SOURCE MATERIAL START

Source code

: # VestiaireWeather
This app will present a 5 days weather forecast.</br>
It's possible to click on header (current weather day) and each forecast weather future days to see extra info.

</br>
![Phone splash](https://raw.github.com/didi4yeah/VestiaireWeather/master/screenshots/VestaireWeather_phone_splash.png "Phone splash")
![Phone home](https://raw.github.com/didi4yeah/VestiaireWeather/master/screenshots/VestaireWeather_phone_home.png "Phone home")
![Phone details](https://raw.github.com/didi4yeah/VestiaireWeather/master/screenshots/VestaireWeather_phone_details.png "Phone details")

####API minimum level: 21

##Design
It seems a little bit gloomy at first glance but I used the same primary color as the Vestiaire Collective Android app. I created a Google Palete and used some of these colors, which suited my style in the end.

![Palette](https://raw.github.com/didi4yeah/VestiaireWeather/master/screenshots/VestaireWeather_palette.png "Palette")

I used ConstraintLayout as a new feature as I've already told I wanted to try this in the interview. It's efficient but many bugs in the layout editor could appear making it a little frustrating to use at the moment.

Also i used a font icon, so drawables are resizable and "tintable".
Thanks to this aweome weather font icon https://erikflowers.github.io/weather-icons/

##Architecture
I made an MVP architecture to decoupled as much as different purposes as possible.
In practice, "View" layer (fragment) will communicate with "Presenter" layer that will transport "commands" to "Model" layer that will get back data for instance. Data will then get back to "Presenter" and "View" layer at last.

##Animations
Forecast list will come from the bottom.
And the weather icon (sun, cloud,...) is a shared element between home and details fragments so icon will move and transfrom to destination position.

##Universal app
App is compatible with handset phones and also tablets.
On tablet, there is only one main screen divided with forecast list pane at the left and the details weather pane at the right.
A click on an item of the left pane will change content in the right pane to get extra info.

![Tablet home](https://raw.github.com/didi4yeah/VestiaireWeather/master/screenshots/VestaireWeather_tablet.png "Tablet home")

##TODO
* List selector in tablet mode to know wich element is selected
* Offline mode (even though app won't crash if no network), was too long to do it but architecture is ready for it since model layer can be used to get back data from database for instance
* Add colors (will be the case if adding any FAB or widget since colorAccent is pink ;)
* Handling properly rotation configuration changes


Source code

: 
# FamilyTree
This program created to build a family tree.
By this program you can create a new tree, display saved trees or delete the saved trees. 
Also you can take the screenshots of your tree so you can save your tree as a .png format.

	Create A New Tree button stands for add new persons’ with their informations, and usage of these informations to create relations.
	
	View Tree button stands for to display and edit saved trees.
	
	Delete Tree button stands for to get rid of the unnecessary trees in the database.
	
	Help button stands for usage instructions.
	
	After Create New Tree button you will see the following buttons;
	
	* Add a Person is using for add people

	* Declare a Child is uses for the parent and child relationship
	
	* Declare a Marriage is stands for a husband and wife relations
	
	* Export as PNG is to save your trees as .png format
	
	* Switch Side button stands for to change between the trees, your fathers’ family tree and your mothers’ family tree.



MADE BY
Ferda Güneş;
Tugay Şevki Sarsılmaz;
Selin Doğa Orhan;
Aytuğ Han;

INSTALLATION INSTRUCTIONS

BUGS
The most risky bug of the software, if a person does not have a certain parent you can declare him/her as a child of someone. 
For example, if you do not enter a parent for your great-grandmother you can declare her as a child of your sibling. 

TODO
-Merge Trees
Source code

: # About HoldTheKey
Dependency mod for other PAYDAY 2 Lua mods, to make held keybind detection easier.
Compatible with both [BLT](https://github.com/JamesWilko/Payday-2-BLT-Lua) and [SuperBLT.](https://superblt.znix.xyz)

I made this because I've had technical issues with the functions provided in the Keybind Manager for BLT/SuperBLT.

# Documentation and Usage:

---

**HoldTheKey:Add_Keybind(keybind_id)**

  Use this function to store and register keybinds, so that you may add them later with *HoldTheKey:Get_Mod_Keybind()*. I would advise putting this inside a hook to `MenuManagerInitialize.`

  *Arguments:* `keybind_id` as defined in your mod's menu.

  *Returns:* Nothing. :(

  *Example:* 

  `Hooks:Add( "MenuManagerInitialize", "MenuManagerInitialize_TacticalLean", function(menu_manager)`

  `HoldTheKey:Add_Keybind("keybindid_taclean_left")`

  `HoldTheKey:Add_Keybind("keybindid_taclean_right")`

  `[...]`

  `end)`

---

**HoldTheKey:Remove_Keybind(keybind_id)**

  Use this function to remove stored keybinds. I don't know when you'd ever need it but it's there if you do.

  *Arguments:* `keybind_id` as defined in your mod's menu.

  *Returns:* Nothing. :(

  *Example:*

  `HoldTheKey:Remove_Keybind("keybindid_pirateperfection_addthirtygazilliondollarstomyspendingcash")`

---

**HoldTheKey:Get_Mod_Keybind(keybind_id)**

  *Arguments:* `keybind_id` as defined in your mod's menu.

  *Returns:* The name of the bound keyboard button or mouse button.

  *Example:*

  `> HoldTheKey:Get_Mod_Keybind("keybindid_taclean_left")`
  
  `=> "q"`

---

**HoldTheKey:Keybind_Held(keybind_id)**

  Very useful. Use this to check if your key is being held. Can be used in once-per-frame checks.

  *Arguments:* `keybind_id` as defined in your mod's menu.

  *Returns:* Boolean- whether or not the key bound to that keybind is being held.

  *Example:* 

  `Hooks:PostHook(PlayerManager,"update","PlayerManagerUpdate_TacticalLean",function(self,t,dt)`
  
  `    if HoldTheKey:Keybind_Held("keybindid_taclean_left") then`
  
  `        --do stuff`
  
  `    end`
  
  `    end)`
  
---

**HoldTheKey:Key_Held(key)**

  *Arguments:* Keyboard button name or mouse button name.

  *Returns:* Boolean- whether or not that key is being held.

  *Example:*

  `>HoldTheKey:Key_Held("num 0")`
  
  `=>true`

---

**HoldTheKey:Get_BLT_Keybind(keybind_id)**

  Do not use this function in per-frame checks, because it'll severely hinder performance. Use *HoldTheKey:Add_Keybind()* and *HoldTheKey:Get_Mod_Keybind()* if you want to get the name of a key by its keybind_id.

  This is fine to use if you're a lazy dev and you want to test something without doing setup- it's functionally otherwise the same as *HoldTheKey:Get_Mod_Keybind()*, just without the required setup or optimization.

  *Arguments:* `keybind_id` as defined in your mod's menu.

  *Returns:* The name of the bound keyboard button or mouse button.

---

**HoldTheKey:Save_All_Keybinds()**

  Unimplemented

SOURCE MATERIAL END
SOURCE MATERIAL START

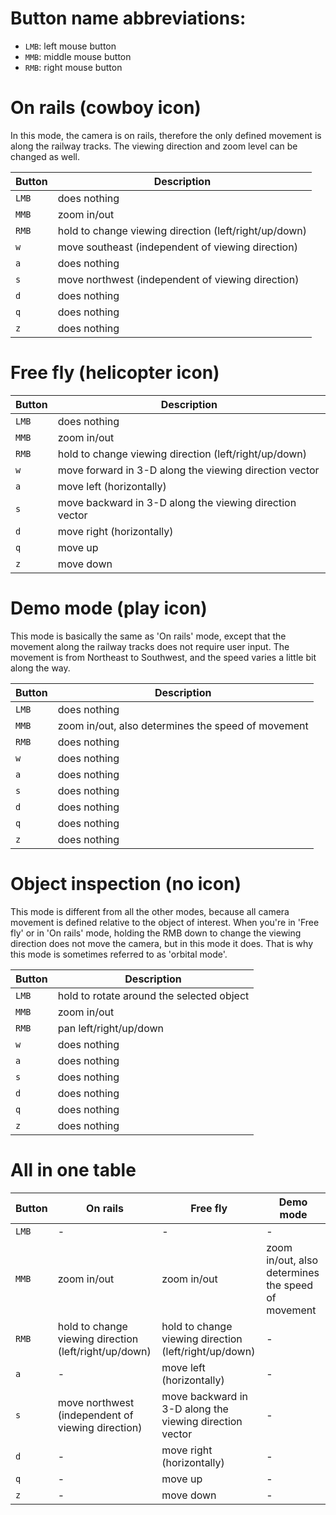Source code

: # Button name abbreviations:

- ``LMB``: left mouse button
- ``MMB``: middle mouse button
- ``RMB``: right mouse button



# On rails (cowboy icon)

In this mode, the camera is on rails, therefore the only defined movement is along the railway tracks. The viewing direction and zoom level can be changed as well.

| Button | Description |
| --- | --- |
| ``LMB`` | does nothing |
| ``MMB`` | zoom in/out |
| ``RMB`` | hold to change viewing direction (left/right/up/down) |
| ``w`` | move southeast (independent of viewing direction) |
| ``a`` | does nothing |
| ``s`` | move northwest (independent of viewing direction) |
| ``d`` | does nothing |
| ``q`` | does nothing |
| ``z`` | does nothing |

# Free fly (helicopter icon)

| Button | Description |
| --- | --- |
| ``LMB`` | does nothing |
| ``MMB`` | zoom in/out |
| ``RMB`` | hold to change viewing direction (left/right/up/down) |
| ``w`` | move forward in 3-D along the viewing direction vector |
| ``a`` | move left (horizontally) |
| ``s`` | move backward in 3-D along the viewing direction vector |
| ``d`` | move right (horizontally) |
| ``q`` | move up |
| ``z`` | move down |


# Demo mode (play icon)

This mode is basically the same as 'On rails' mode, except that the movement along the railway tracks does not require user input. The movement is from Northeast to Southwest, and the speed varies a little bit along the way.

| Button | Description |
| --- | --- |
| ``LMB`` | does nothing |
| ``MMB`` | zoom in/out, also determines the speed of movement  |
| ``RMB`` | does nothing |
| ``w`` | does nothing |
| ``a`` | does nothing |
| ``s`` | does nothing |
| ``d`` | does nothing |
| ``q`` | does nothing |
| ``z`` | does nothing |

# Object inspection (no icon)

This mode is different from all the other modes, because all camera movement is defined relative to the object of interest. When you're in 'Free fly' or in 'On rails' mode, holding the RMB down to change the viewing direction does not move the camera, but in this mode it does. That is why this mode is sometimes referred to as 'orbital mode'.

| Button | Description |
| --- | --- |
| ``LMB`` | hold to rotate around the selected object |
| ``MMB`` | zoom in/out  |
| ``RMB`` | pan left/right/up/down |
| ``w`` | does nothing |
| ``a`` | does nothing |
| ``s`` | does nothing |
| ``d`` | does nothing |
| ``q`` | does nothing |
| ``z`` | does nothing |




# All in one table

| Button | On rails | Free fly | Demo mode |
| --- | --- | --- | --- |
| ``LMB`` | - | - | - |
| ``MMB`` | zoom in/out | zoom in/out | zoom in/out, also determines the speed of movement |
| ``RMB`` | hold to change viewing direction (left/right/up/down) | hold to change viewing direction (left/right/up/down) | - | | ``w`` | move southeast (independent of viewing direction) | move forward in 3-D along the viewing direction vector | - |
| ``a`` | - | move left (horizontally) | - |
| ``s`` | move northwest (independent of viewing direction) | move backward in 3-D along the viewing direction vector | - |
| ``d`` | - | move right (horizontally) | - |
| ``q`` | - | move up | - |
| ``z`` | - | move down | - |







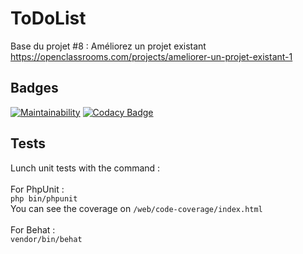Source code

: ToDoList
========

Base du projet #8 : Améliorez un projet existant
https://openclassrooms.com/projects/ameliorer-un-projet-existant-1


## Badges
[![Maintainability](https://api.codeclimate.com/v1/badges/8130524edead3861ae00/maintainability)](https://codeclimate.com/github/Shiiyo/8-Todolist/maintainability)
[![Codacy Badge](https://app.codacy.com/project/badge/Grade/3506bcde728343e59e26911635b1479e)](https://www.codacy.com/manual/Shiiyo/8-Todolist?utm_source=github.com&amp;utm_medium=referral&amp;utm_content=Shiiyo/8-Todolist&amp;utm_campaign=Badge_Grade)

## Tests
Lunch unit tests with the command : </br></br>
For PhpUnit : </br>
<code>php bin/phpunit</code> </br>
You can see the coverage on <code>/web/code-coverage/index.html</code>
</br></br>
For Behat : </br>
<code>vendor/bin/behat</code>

SOURCE MATERIAL END

What are the lines above that hold the string "home"? Copy them.

![Phone home](https://raw.github.com/didi4yeah/VestiaireWeather/master/screenshots/VestaireWeather_phone_home.png "Phone home")
And the weather icon (sun, cloud,...) is a shared element between home and details fragments so icon will move and transfrom to destination position.
![Tablet home](https://raw.github.com/didi4yeah/VestiaireWeather/master/screenshots/VestaireWeather_tablet.png "Tablet home")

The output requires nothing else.